* Extracted data *

※

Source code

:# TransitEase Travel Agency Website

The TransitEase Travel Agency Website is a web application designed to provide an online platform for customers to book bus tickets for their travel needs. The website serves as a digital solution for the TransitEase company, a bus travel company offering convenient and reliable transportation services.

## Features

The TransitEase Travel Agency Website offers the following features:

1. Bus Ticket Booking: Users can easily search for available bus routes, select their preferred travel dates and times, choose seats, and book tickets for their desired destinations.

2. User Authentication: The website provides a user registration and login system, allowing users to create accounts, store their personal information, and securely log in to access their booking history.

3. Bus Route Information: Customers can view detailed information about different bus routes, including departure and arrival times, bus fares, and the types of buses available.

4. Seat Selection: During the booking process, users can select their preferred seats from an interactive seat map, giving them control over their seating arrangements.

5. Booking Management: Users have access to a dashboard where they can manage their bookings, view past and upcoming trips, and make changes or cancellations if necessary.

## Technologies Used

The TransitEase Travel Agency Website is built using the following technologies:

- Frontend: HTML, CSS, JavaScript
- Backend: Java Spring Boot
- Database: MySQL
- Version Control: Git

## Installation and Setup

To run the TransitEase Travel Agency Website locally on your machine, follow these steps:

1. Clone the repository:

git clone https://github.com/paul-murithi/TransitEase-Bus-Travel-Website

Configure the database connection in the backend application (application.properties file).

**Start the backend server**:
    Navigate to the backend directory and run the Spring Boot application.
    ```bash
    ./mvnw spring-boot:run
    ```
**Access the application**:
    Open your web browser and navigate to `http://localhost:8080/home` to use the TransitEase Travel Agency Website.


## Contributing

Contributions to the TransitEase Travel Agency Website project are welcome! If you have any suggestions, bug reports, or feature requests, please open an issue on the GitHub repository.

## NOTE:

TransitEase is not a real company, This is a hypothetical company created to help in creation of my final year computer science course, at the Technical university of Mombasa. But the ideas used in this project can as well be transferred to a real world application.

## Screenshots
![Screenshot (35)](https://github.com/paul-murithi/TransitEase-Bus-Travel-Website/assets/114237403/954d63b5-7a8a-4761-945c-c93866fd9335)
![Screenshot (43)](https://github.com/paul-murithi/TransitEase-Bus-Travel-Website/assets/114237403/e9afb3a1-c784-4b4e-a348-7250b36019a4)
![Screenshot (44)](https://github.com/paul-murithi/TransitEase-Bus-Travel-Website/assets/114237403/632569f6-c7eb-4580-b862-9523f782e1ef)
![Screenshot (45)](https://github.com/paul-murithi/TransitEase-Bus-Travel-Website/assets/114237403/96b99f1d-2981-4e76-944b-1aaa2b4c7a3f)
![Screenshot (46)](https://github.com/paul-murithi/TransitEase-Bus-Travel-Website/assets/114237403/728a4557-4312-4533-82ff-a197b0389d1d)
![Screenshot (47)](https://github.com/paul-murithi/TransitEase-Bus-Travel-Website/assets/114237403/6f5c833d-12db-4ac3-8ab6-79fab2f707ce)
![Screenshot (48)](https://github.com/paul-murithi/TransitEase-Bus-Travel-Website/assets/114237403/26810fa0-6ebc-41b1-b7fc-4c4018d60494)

※

* Work instructions *
The lines to reproduce run from the line containing "## Contributing" to the end of the listing; write them out exactly and add nothing.

* Finished task *
## Contributing

Contributions to the TransitEase Travel Agency Website project are welcome! If you have any suggestions, bug reports, or feature requests, please open an issue on the GitHub repository.

## NOTE:

TransitEase is not a real company, This is a hypothetical company created to help in creation of my final year computer science course, at the Technical university of Mombasa. But the ideas used in this project can as well be transferred to a real world application.

## Screenshots
![Screenshot (35)](https://github.com/paul-murithi/TransitEase-Bus-Travel-Website/assets/114237403/954d63b5-7a8a-4761-945c-c93866fd9335)
![Screenshot (43)](https://github.com/paul-murithi/TransitEase-Bus-Travel-Website/assets/114237403/e9afb3a1-c784-4b4e-a348-7250b36019a4)
![Screenshot (44)](https://github.com/paul-murithi/TransitEase-Bus-Travel-Website/assets/114237403/632569f6-c7eb-4580-b862-9523f782e1ef)
![Screenshot (45)](https://github.com/paul-murithi/TransitEase-Bus-Travel-Website/assets/114237403/96b99f1d-2981-4e76-944b-1aaa2b4c7a3f)
![Screenshot (46)](https://github.com/paul-murithi/TransitEase-Bus-Travel-Website/assets/114237403/728a4557-4312-4533-82ff-a197b0389d1d)
![Screenshot (47)](https://github.com/paul-murithi/TransitEase-Bus-Travel-Website/assets/114237403/6f5c833d-12db-4ac3-8ab6-79fab2f707ce)
![Screenshot (48)](https://github.com/paul-murithi/TransitEase-Bus-Travel-Website/assets/114237403/26810fa0-6ebc-41b1-b7fc-4c4018d60494)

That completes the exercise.